[Rendered images with source text]
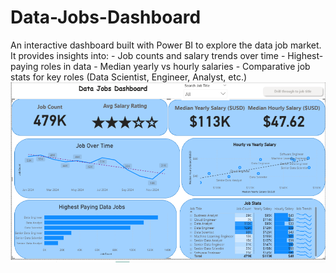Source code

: # Data-Jobs-Dashboard
An interactive dashboard built with Power BI to explore the data job market.  It provides insights into: - Job counts and salary trends over time - Highest-paying roles in data - Median yearly vs hourly salaries - Comparative job stats for key roles (Data Scientist, Engineer, Analyst, etc.)
![Data-Jobs-Dashboard](images/Project%201.PNG)
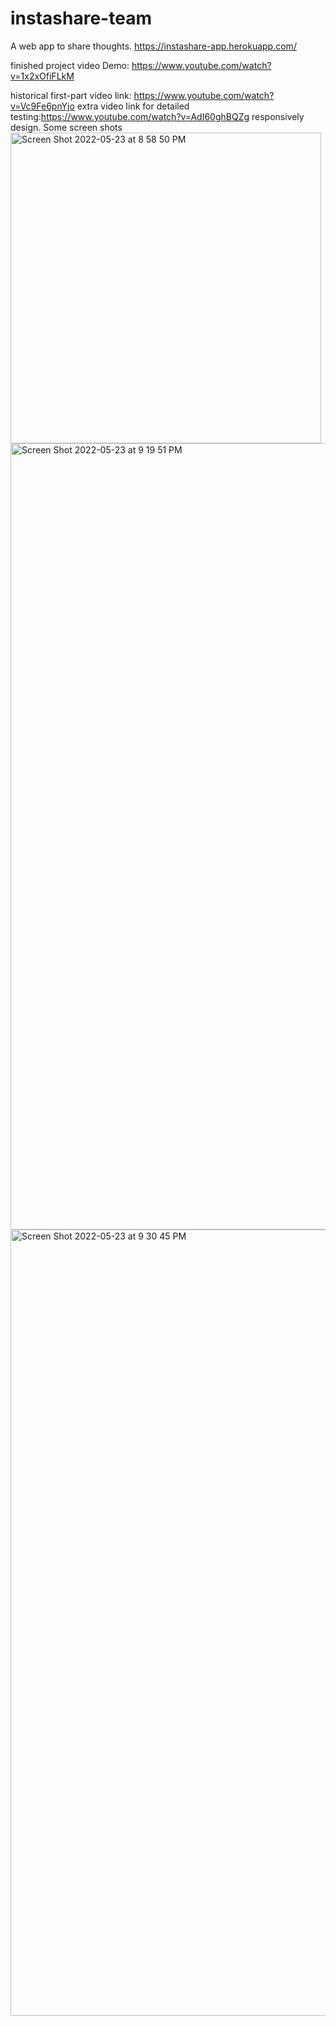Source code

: # instashare-team
A web app to share thoughts. https://instashare-app.herokuapp.com/

finished project video Demo: https://www.youtube.com/watch?v=1x2xOfiFLkM

historical first-part video link: https://www.youtube.com/watch?v=Vc9Fe6pnYjo
extra video link for detailed testing:https://www.youtube.com/watch?v=AdI60ghBQZg
responsively design.
Some screen shots
<img width="497" alt="Screen Shot 2022-05-23 at 8 58 50 PM" src="https://user-images.githubusercontent.com/62160409/169949599-971cb025-4f19-43c6-bfb5-50bffe3e751e.png">
<img width="1258" alt="Screen Shot 2022-05-23 at 9 19 51 PM" src="https://user-images.githubusercontent.com/62160409/169949612-636c7e99-c143-4f14-8d05-5f820819230b.png">
<img width="1258" alt="Screen Shot 2022-05-23 at 9 30 45 PM" src="https://user-images.githubusercontent.com/62160409/169949620-2e4d2a36-fdae-407d-b5f2-7a0dc6806d88.png">
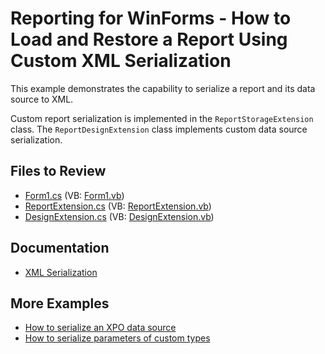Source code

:# Reporting for WinForms - How to Load and Restore a Report Using Custom XML Serialization


This example demonstrates the capability to serialize a report and its data source to XML.

Custom report serialization is implemented in the `ReportStorageExtension` class. The `ReportDesignExtension` class implements custom data source serialization.

## Files to Review

* [Form1.cs](./CS/WindowsApplication54/Form1.cs) (VB: [Form1.vb](./VB/WindowsApplication54/Form1.vb))
* [ReportExtension.cs](./CS/WindowsApplication54/ReportExtension.cs) (VB: [ReportExtension.vb](./VB/WindowsApplication54/ReportExtension.vb))
* [DesignExtension.cs](./CS/WindowsApplication54/DesignExtension.cs) (VB: [DesignExtension.vb](./VB/WindowsApplication54/DesignExtension.vb))
## Documentation

- [XML Serialization](http://docs.devexpress.devx/XtraReports/10011/detailed-guide-to-devexpress-reporting/store-and-distribute-reports/store-report-layouts-and-documents/xml-serialization)

## More Examples

- [How to serialize an XPO data source](https://github.com/DevExpress-Examples/Reporting_how-to-serialize-an-xpo-data-source-e3169)
- [How to serialize parameters of custom types](https://github.com/DevExpress-Examples/Reporting_how-to-serialize-parameters-of-custom-types-e3186)

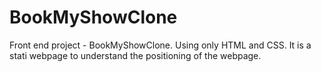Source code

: # BookMyShowClone
Front end project - BookMyShowClone. Using only HTML and CSS. It is a stati webpage to understand the positioning of the webpage.
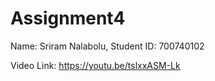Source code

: # Assignment4

Name: Sriram Nalabolu, Student ID: 700740102

Video Link: https://youtu.be/tslxxASM-Lk
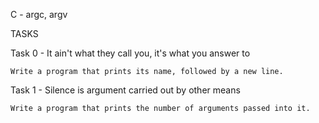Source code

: C - argc, argv

TASKS

Task 0 - It ain't what they call you, it's what you answer to

	Write a program that prints its name, followed by a new line.

Task 1 - Silence is argument carried out by other means

	Write a program that prints the number of arguments passed into it.
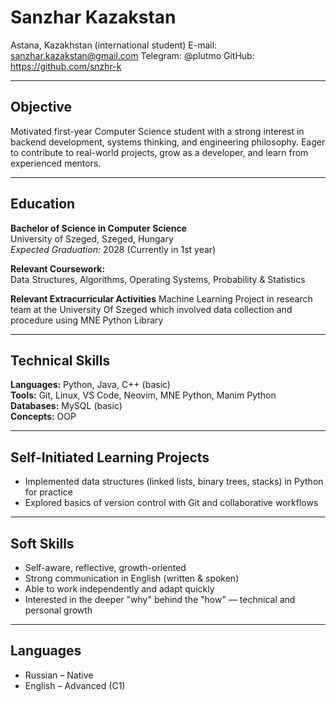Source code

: # Sanzhar Kazakstan

Astana, Kazakhstan (international student)
E-mail: sanzhar.kazakstan@gmail.com
Telegram: @plutmo
GitHub: https://github.com/snzhr-k

---

##  Objective

Motivated first-year Computer Science student with a strong interest in backend development, systems thinking, and engineering philosophy. Eager to contribute to real-world projects, grow as a developer, and learn from experienced mentors.

---

##  Education

**Bachelor of Science in Computer Science**  
University of Szeged, Szeged, Hungary  
*Expected Graduation:* 2028 (Currently in 1st year)

**Relevant Coursework:**  
Data Structures, Algorithms, Operating Systems, Probability & Statistics

**Relevant Extracurricular Activities**
Machine Learning Project in research team at the University Of Szeged which involved data collection and procedure using MNE Python Library

---

##  Technical Skills

**Languages:** Python, Java, C++ (basic)  
**Tools:** Git, Linux, VS Code, Neovim, MNE Python, Manim Python
**Databases:** MySQL (basic)   
**Concepts:**  OOP

---

##  Self-Initiated Learning Projects

- Implemented data structures (linked lists, binary trees, stacks) in Python for practice  
- Explored basics of version control with Git and collaborative workflows  

---

##  Soft Skills

- Self-aware, reflective, growth-oriented  
- Strong communication in English (written & spoken)  
- Able to work independently and adapt quickly  
- Interested in the deeper "why" behind the "how" — technical and personal growth

---

##  Languages

- Russian – Native  
- English – Advanced (C1)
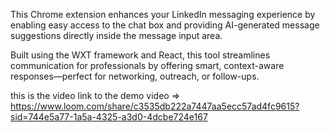 
This Chrome extension enhances your LinkedIn messaging experience by enabling easy access to the chat box and providing AI-generated message suggestions directly inside the message input area.

Built using the WXT framework and React, this tool streamlines communication for professionals by offering smart, context-aware responses—perfect for networking, outreach, or follow-ups.

this is the video link to the demo video => https://www.loom.com/share/c3535db222a7447aa5ecc57ad4fc9615?sid=744e5a77-1a5a-4325-a3d0-4dcbe724e167
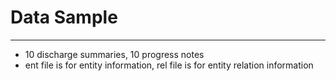 # Data Sample #

---

- 10 discharge summaries, 10 progress notes
- ent file is for entity information, rel file is for entity relation information
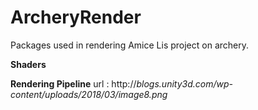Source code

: # ArcheryRender
Packages used in rendering Amice Lis project on archery.

 **Shaders**
 
 
 **Rendering Pipeline**
 url : http://*blogs.unity3d.com/wp-content/uploads/2018/03/image8.png*
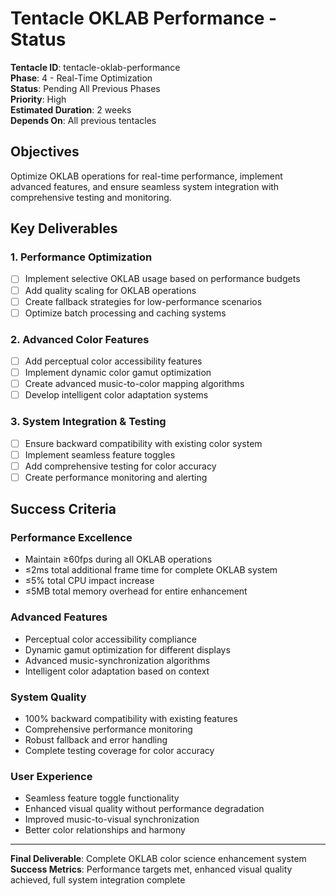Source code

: # Tentacle OKLAB Performance - Status

**Tentacle ID**: tentacle-oklab-performance  
**Phase**: 4 - Real-Time Optimization  
**Status**: Pending All Previous Phases  
**Priority**: High  
**Estimated Duration**: 2 weeks  
**Depends On**: All previous tentacles

## Objectives

Optimize OKLAB operations for real-time performance, implement advanced features, and ensure seamless system integration with comprehensive testing and monitoring.

## Key Deliverables

### 1. Performance Optimization
- [ ] Implement selective OKLAB usage based on performance budgets
- [ ] Add quality scaling for OKLAB operations
- [ ] Create fallback strategies for low-performance scenarios
- [ ] Optimize batch processing and caching systems

### 2. Advanced Color Features
- [ ] Add perceptual color accessibility features
- [ ] Implement dynamic color gamut optimization
- [ ] Create advanced music-to-color mapping algorithms
- [ ] Develop intelligent color adaptation systems

### 3. System Integration & Testing
- [ ] Ensure backward compatibility with existing color system
- [ ] Implement seamless feature toggles
- [ ] Add comprehensive testing for color accuracy
- [ ] Create performance monitoring and alerting

## Success Criteria

### Performance Excellence
- Maintain ≥60fps during all OKLAB operations
- ≤2ms total additional frame time for complete OKLAB system
- ≤5% total CPU impact increase
- ≤5MB total memory overhead for entire enhancement

### Advanced Features
- Perceptual color accessibility compliance
- Dynamic gamut optimization for different displays
- Advanced music-synchronization algorithms
- Intelligent color adaptation based on context

### System Quality
- 100% backward compatibility with existing features
- Comprehensive performance monitoring
- Robust fallback and error handling
- Complete testing coverage for color accuracy

### User Experience
- Seamless feature toggle functionality
- Enhanced visual quality without performance degradation
- Improved music-to-visual synchronization
- Better color relationships and harmony

---

**Final Deliverable**: Complete OKLAB color science enhancement system  
**Success Metrics**: Performance targets met, enhanced visual quality achieved, full system integration complete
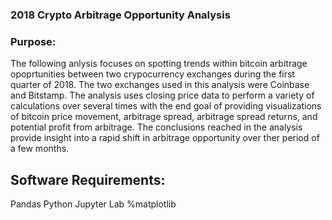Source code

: ### 2018 Crypto Arbitrage Opportunity Analysis

### Purpose:
  The following anlysis focuses on spotting trends within bitcoin arbitrage opoprtunities between two crypocurrency exchanges during the first quarter of 2018. The two exchanges used in this analysis were Coinbase and Bitstamp. The analysis uses closing price data to perform a variety of calculations over several times with the end goal of providing visualizations of bitcoin price movement, arbitrage spread, arbitrage spread returns, and potential profit from arbitrage. The conclusions reached in the analysis provide insight into a rapid shift in arbitrage opportunity over ther period of a few months.
  
  
## Software Requirements:
  Pandas 
  Python
  Jupyter Lab
  %matplotlib
  

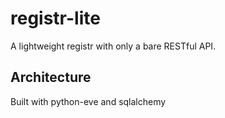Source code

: # registr-lite

A lightweight registr with only a bare RESTful API.

## Architecture

Built with python-eve and sqlalchemy
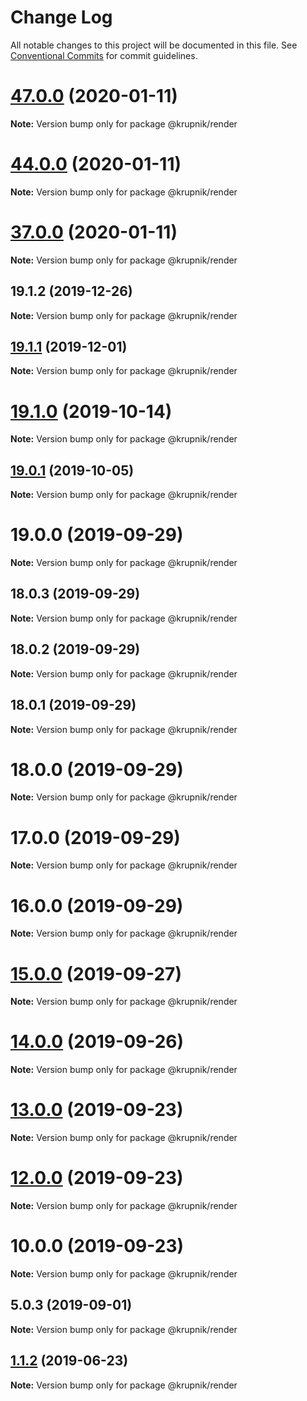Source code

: # Change Log

All notable changes to this project will be documented in this file.
See [Conventional Commits](https://conventionalcommits.org) for commit guidelines.

# [47.0.0](https://github.com/yurikrupniktools/client-apps/compare/@krupnik/render@44.0.0...@krupnik/render@47.0.0) (2020-01-11)

**Note:** Version bump only for package @krupnik/render





# [44.0.0](https://github.com/yurikrupniktools/client-apps/compare/@krupnik/render@37.0.0...@krupnik/render@44.0.0) (2020-01-11)

**Note:** Version bump only for package @krupnik/render





# [37.0.0](https://github.com/yurikrupniktools/client-apps/compare/@krupnik/render@19.1.2...@krupnik/render@37.0.0) (2020-01-11)

**Note:** Version bump only for package @krupnik/render





## 19.1.2 (2019-12-26)

**Note:** Version bump only for package @krupnik/render





## [19.1.1](https://github.com/yurikrupniktools/client-apps/compare/@krupnik/render@19.1.0...@krupnik/render@19.1.1) (2019-12-01)

**Note:** Version bump only for package @krupnik/render





# [19.1.0](https://github.com/yurikrupniktools/client-apps/compare/@krupnik/render@19.0.1...@krupnik/render@19.1.0) (2019-10-14)

**Note:** Version bump only for package @krupnik/render





## [19.0.1](https://github.com/yurikrupniktools/client-apps/compare/@krupnik/render@19.0.0...@krupnik/render@19.0.1) (2019-10-05)

**Note:** Version bump only for package @krupnik/render





# 19.0.0 (2019-09-29)

**Note:** Version bump only for package @krupnik/render





## 18.0.3 (2019-09-29)

**Note:** Version bump only for package @krupnik/render





## 18.0.2 (2019-09-29)

**Note:** Version bump only for package @krupnik/render





## 18.0.1 (2019-09-29)

**Note:** Version bump only for package @krupnik/render





# 18.0.0 (2019-09-29)

**Note:** Version bump only for package @krupnik/render





# 17.0.0 (2019-09-29)

**Note:** Version bump only for package @krupnik/render





# 16.0.0 (2019-09-29)

**Note:** Version bump only for package @krupnik/render





# [15.0.0](https://github.com/yurikrupniktools/client-apps/compare/@krupnik/render@14.0.0...@krupnik/render@15.0.0) (2019-09-27)

**Note:** Version bump only for package @krupnik/render





# [14.0.0](https://github.com/yurikrupniktools/client-apps/compare/@krupnik/render@13.0.0...@krupnik/render@14.0.0) (2019-09-26)

**Note:** Version bump only for package @krupnik/render





# [13.0.0](https://github.com/yurikrupniktools/client-apps/compare/@krupnik/render@12.0.0...@krupnik/render@13.0.0) (2019-09-23)

**Note:** Version bump only for package @krupnik/render





# [12.0.0](https://github.com/yurikrupniktools/client-apps/compare/@krupnik/render@10.0.0...@krupnik/render@12.0.0) (2019-09-23)

**Note:** Version bump only for package @krupnik/render





# 10.0.0 (2019-09-23)

**Note:** Version bump only for package @krupnik/render





## 5.0.3 (2019-09-01)

**Note:** Version bump only for package @krupnik/render





## [1.1.2](https://github.com/yurikrupniktools/client-apps/compare/@krupnik/render@1.1.1...@krupnik/render@1.1.2) (2019-06-23)

**Note:** Version bump only for package @krupnik/render
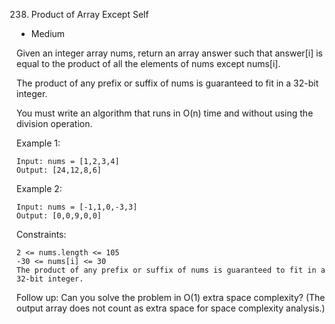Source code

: 238. Product of Array Except Self
- Medium


Given an integer array nums, return an array answer such that answer[i] is equal to the product of all the elements of nums except nums[i].

The product of any prefix or suffix of nums is guaranteed to fit in a 32-bit integer.

You must write an algorithm that runs in O(n) time and without using the division operation.

 

Example 1:

    Input: nums = [1,2,3,4]
    Output: [24,12,8,6]

Example 2:

    Input: nums = [-1,1,0,-3,3]
    Output: [0,0,9,0,0]

 

Constraints:

    2 <= nums.length <= 105
    -30 <= nums[i] <= 30
    The product of any prefix or suffix of nums is guaranteed to fit in a 32-bit integer.

 

Follow up: Can you solve the problem in O(1) extra space complexity? (The output array does not count as extra space for space complexity analysis.)
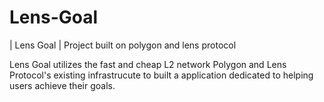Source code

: # Lens-Goal
| Lens Goal | Project built on polygon and lens protocol

Lens Goal utilizes the fast and cheap L2 network Polygon and Lens Protocol's existing infrastrucute to built a application dedicated to helping users achieve their goals.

§ Requirement: Scan the records for the word "answer" and copy every line where it is found.

§ Solution for this task:
Task 0 - It ain't what they call you, it's what you answer to
Given an integer array nums, return an array answer such that answer[i] is equal to the product of all the elements of nums except nums[i].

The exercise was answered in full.